Cut the plastic canvas into squares that are 21 x 21 holes. (This will give you a panel with 20 x 20 stitches). I found the easiest way to do this was to make one panel, then use it to measure the rest. I marked the sheet of canvas with a pen every 21 blocks, then cut it into strips. You will need 60 squares to make the whole set.
After they are cut out, go back and trim any extra bumps on the sides. Not only will they hang up the floss as you stitch, but they will stick through and be rough on baby's hands (or mouth!). Also, very carefully, trim the tips of the corners. You want to do this to eliminate the sharp corner, but you must be careful not to cut all the way through.
When doing the seams, I went through every hole twice. This ensured that the canvas could not be seen in between stitches.
Patterns for each side:
Click here for a printable chart.
I used an alphabet pattern from a Christmas craft book. You can get alphabets from various craft books or from books of just alphabet patterns. I've seen alphabet patterns on line before, as well. The numbers and shapes I mapped out on my own on graph paper. The star was the only one that came out pretty bad.
I planned these out so that the combinations repeat as little as possible and so that the color of the solid panel is not used on other sides. I also didn't want the same colors next to each other when you lined them up. (That took a lot of time to figure out!).
Click here for a printable chart.
The alphabetically first letter for each block I used the dark color to make the letter or number. Then the next letter I would reverse. For example on block 1, A was red with an orange background, and then K was orange with a red background.
Blocks 7-10 will only use the second combination once because the alternate side will have the black and white pattern. You could also swap one of the black and white sides for a rainbow.
Stitching the Panels:
I used cross stitches everywhere excepting a few places. On the shapes, I decided to start using half stitches when I needed a diagonal line, such as on the purple diamond. On the bulls eye, I used a French knot in the center. Not only did it make it look more finished, but it adds an extra sensory element. Lastly, the zero has two long stitches above the cross stitches to form the cross through the O. I thought this would look better than a jagged cross stitch line. These stitches are another sensory element to explore.
Construction of the Block:
I lay the blocks down to form a T. I put the solid colored panel top center with the alphabetically first letter to its right. I then placed the remaining panels so that they would be opposite each other. When my floss was longer than I needed for one side, I would move on to the next side.
Each block is 20 x 20 stitches. That means 400 stitches per panel. Each block has 6 sides, so that makes 2,400 stitches. There are 10 blocks in the set. When you are finished with the project, you'll have done 24,000 crosses (or 48,000 half stitches)!
- Make sure each panel is the right size before starting to work with it. If it winds up being too small, you'll have to toss it.
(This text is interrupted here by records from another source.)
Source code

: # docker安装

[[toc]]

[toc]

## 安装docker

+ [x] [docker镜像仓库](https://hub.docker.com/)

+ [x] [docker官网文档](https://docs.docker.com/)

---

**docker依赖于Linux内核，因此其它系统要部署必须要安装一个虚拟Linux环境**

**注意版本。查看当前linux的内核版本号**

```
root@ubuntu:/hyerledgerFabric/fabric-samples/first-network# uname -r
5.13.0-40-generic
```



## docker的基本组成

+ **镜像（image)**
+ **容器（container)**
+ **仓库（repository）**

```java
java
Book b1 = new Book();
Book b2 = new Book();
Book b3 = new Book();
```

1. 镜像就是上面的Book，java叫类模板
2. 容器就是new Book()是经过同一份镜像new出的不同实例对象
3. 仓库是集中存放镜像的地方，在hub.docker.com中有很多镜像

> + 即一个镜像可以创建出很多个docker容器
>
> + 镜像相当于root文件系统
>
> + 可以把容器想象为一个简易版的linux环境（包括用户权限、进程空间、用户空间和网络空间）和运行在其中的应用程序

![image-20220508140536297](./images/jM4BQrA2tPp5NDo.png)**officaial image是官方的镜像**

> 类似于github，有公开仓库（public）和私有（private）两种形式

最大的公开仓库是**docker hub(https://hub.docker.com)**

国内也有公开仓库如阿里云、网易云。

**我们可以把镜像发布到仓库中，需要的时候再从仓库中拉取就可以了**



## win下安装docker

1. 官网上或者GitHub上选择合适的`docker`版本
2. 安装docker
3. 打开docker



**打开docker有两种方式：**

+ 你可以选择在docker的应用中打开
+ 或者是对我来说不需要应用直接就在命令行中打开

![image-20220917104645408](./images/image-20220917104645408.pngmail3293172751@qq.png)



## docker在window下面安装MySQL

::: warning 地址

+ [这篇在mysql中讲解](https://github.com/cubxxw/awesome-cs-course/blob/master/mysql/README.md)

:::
If its too big, you can undo some of your stitches (gluing the ends to the back with fabric glue if need be), and trim the canvas.
- Remember to insert your noise maker before the gap gets too small!
- I used things I had around the house for the noise makers. I took apart a Christmas ornament for a large jingle bell. I also used a lot of cat toys. They are safe because they are completely in cased in the canvas.
- You could easily modify the colors to your preference or available materials; for example, you could make the purple dark and the green light. Come to think of it, it might have been nice to do this for all blocks. Maybe have forest green opposite lavender, and then the other panels be royal purple opposite mint green. The only color I see having a hard time with is red, though you could probably make it work with a burgundy and bright red.